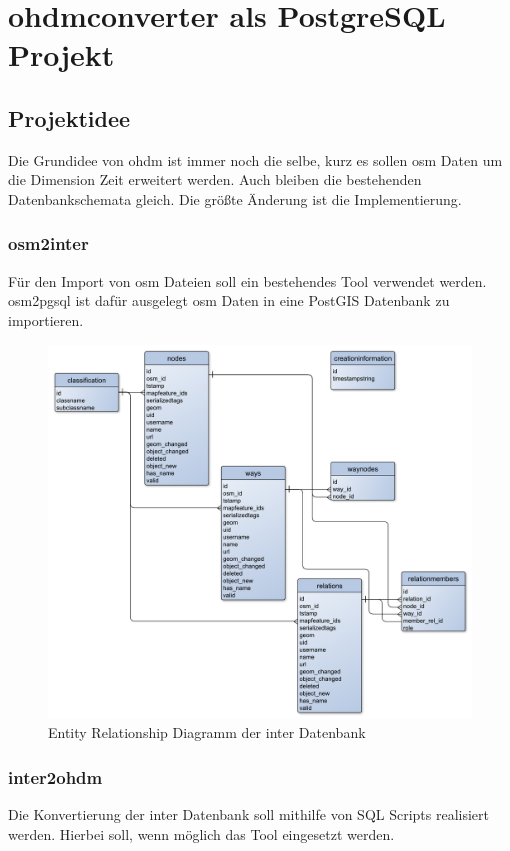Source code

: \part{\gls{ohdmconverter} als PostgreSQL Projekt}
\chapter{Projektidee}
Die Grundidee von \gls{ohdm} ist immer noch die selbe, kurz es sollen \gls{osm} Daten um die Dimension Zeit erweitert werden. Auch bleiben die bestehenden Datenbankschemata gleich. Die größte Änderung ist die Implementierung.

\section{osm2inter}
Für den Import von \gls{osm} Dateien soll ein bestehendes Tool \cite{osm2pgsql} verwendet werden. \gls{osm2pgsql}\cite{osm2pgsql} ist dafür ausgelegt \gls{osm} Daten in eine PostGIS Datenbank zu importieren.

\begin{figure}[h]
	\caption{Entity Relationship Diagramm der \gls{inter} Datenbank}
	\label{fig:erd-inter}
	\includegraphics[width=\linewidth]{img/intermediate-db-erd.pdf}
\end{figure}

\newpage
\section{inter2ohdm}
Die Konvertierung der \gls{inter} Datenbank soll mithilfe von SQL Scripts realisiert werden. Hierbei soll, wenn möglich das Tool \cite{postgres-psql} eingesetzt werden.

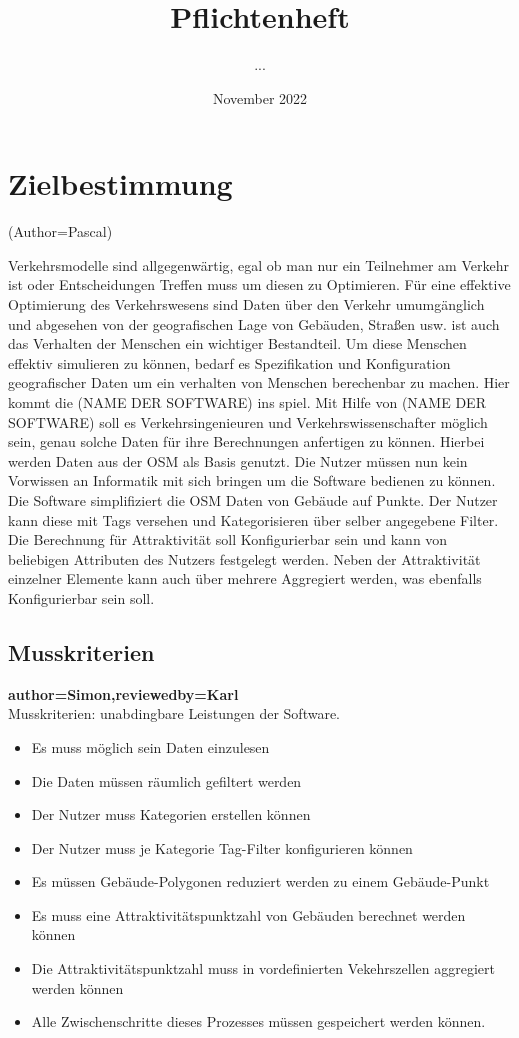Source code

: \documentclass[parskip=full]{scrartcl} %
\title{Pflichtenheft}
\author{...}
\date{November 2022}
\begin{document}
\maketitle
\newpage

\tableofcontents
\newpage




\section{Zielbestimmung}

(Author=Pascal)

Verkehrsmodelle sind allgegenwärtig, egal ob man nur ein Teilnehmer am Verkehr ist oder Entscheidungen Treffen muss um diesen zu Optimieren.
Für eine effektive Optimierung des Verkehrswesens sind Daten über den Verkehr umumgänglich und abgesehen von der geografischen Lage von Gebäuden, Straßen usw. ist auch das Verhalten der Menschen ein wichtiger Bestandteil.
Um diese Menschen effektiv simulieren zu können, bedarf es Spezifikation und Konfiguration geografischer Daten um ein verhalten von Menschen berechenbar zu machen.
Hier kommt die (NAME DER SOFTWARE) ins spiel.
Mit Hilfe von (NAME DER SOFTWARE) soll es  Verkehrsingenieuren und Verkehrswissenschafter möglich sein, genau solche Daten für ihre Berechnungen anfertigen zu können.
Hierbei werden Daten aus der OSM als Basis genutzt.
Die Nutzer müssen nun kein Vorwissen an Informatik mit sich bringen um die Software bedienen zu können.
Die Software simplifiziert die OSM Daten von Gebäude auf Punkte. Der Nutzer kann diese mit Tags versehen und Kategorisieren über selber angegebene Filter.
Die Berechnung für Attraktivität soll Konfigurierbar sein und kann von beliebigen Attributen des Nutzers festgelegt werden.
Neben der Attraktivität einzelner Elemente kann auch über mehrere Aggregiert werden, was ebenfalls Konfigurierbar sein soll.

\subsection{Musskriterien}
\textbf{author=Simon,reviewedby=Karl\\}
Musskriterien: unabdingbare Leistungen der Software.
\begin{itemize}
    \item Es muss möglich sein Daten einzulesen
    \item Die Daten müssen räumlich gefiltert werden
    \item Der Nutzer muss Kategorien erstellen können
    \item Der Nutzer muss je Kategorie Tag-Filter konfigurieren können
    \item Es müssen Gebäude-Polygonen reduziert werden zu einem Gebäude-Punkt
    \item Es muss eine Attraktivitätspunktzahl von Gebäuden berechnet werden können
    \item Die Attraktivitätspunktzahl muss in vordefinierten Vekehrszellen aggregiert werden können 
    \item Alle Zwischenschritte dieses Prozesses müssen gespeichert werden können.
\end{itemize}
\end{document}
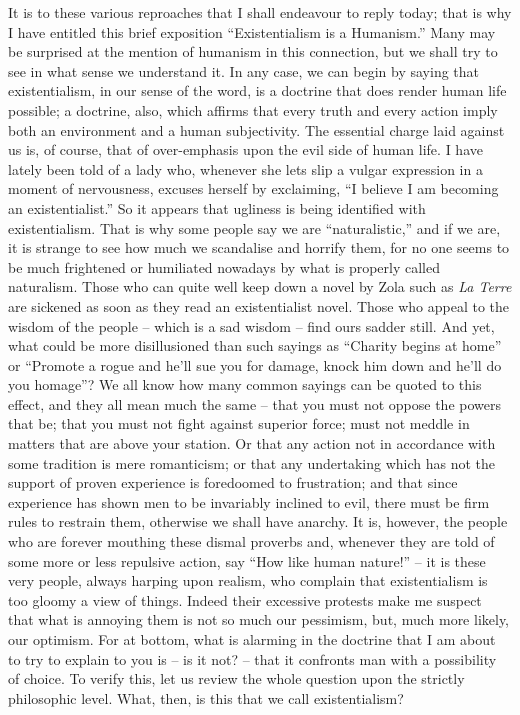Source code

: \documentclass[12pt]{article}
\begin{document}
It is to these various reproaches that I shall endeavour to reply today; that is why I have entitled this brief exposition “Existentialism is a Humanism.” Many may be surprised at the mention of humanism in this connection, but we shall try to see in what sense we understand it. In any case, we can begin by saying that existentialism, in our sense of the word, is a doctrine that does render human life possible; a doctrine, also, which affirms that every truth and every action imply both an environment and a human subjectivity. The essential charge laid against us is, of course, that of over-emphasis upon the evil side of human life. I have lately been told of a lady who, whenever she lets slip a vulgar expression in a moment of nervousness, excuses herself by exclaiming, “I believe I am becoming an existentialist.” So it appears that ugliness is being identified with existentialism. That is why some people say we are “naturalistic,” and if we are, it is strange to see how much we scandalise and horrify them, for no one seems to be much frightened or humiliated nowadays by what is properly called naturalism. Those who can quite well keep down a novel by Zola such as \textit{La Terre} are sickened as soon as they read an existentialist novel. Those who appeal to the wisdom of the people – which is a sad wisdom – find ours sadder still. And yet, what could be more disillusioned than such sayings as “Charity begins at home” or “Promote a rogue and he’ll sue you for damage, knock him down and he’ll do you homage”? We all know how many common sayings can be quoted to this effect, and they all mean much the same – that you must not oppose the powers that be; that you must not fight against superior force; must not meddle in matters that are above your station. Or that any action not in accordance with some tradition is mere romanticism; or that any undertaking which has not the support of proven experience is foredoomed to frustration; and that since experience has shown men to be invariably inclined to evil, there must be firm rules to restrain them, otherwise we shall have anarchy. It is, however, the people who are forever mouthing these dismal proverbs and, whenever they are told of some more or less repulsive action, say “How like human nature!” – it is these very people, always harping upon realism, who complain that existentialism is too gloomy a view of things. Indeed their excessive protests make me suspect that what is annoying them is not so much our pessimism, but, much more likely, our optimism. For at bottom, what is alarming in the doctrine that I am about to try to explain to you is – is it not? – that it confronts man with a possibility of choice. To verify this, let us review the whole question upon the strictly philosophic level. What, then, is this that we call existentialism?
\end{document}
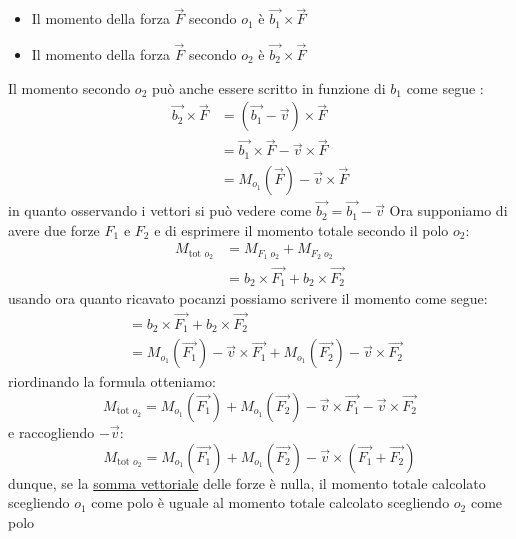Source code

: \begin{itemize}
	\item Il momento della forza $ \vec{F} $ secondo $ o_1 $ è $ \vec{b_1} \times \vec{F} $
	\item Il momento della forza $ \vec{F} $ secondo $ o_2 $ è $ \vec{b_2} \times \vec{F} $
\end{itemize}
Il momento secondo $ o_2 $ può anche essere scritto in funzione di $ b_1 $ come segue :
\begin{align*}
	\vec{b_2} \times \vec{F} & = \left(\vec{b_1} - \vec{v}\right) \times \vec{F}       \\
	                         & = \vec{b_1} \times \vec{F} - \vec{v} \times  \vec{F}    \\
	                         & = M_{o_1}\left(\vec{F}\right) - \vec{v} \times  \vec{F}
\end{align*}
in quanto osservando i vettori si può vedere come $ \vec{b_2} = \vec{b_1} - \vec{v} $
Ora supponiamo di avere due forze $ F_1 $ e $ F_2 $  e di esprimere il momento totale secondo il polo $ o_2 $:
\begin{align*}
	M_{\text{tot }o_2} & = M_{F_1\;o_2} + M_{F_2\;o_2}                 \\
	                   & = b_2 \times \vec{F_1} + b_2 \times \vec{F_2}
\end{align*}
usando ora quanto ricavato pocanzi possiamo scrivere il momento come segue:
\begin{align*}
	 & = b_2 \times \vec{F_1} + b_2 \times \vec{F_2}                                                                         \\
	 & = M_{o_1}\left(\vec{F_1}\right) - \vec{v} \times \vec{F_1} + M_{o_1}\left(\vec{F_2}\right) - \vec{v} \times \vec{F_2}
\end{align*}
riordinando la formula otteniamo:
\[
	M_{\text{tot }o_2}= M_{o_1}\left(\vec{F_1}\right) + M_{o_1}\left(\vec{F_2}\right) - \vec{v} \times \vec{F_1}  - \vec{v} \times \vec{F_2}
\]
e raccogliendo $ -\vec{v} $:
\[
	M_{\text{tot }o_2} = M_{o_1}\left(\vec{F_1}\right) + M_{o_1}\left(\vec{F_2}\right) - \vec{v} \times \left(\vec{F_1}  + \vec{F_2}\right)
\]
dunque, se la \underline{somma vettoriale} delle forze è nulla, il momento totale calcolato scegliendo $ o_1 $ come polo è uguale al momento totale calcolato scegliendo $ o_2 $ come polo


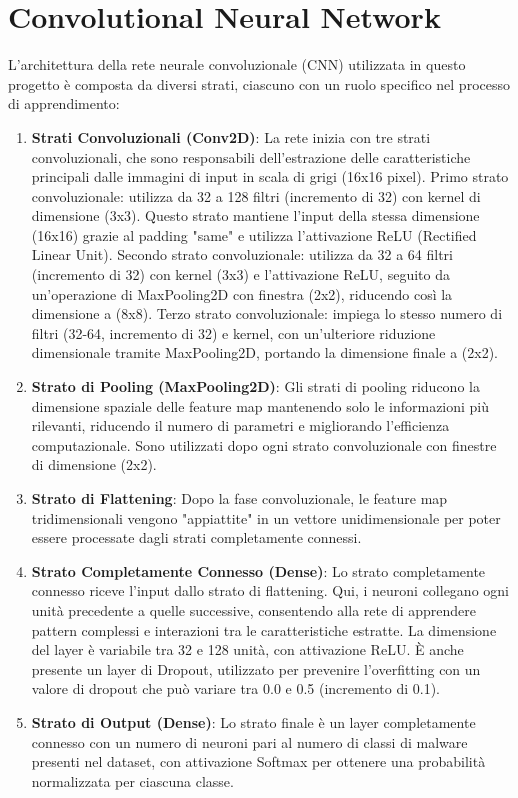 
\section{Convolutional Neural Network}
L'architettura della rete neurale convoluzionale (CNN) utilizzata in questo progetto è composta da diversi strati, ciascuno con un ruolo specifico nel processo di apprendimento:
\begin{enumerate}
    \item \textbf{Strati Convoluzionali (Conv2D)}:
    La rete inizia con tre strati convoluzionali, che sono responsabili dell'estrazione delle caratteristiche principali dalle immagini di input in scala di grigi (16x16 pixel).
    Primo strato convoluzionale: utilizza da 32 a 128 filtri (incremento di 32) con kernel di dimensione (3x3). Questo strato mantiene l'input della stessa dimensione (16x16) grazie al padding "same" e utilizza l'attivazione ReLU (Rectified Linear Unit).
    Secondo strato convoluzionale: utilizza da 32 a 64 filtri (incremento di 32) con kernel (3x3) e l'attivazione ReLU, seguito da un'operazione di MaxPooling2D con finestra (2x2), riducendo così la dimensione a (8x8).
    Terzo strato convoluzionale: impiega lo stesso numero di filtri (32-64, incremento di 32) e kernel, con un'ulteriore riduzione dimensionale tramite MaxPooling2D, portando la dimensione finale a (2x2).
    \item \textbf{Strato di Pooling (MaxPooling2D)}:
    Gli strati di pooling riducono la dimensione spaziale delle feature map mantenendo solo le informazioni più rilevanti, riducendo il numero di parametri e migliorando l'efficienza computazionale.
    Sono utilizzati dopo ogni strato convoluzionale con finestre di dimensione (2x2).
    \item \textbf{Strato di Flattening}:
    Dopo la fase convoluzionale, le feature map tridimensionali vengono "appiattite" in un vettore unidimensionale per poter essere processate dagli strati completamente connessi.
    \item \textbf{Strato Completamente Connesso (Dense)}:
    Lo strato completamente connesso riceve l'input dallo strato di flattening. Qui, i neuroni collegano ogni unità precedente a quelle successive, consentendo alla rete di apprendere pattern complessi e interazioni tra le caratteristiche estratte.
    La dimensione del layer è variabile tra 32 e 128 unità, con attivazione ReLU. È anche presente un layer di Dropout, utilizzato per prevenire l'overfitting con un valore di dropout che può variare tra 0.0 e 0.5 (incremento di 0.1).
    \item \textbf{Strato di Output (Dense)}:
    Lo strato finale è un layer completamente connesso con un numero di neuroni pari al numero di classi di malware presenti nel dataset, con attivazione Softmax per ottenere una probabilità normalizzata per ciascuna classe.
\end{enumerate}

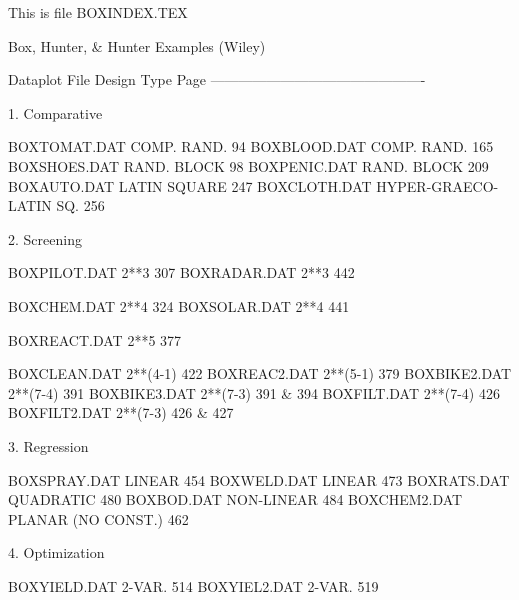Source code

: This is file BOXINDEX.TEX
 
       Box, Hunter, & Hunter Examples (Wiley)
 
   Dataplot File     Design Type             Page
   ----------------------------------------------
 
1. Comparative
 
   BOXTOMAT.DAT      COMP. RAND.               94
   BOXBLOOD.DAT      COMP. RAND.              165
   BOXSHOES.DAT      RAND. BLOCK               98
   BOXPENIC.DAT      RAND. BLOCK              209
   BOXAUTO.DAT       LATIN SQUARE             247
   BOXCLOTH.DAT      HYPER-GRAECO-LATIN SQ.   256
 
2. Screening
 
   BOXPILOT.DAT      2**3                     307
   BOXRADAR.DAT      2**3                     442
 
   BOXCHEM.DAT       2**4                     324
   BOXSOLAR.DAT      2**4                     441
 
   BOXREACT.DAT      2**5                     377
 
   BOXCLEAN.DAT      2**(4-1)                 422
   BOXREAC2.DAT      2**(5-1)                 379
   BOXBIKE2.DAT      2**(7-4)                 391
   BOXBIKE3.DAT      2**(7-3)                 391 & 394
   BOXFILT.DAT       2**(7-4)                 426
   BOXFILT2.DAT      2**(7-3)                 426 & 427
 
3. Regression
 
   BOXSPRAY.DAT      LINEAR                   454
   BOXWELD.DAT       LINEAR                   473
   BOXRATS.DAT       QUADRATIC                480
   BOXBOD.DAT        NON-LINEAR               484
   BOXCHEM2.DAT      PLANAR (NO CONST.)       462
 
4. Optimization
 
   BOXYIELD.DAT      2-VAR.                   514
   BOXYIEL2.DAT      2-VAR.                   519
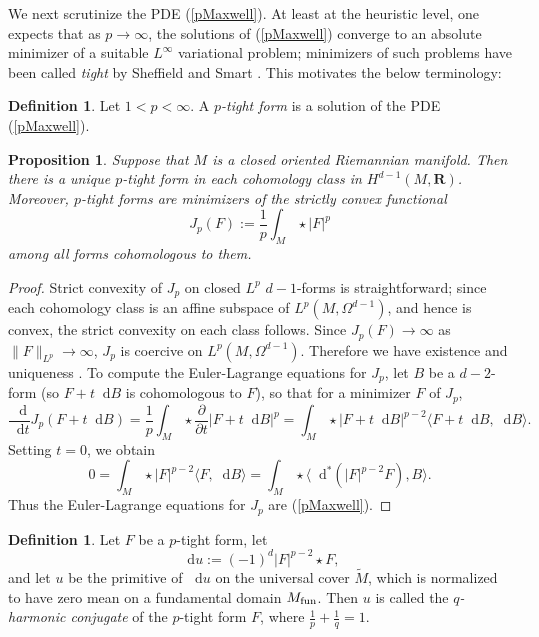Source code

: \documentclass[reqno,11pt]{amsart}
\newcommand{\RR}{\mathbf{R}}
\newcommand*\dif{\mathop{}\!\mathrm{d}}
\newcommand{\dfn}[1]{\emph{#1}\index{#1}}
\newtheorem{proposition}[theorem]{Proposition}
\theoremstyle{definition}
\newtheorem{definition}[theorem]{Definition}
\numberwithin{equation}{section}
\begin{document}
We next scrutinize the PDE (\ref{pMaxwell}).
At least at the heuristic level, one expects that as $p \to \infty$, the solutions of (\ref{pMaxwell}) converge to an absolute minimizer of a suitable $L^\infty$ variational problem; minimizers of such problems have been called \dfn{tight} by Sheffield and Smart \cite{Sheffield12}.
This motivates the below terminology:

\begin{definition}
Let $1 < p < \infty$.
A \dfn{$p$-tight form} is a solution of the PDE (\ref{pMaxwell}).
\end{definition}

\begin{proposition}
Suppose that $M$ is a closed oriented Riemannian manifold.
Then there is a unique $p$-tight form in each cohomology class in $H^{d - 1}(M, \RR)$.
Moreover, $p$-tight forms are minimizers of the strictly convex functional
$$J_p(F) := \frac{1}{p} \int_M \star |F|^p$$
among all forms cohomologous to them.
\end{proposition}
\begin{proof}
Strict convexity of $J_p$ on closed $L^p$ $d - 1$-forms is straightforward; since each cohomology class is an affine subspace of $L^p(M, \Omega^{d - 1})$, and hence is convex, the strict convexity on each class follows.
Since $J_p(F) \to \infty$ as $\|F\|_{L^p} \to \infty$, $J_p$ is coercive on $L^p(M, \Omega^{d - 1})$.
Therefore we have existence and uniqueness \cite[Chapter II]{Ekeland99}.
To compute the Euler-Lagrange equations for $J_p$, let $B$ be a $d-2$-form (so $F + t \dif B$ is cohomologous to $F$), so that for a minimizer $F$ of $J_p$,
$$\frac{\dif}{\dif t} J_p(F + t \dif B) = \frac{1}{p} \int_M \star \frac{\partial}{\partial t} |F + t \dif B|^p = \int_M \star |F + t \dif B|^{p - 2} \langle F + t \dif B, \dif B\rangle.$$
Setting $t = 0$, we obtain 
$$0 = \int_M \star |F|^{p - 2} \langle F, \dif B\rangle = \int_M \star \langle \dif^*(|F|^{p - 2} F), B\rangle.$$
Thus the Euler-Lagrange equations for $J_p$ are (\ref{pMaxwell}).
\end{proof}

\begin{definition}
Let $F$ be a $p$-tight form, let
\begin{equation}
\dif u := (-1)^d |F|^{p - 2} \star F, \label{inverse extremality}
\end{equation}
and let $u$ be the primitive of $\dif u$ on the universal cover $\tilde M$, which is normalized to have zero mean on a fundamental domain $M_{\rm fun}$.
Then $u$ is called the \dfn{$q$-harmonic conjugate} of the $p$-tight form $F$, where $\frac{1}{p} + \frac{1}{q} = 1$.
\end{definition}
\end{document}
· · ·
**The problem:** Retype exactly the span of lines from the one with "Um diese Menschen" through the one with "Die Berechnung für"; include both ends and omit the rest of the material.

**Written answer:**
Um diese Menschen effektiv simulieren zu können, bedarf es Spezifikation und Konfiguration geografischer Daten um ein verhalten von Menschen berechenbar zu machen.
Hier kommt die (NAME DER SOFTWARE) ins spiel.
Mit Hilfe von (NAME DER SOFTWARE) soll es  Verkehrsingenieuren und Verkehrswissenschafter möglich sein, genau solche Daten für ihre Berechnungen anfertigen zu können.
Hierbei werden Daten aus der OSM als Basis genutzt.
Die Nutzer müssen nun kein Vorwissen an Informatik mit sich bringen um die Software bedienen zu können.
Die Software simplifiziert die OSM Daten von Gebäude auf Punkte. Der Nutzer kann diese mit Tags versehen und Kategorisieren über selber angegebene Filter.
Die Berechnung für Attraktivität soll Konfigurierbar sein und kann von beliebigen Attributen des Nutzers festgelegt werden.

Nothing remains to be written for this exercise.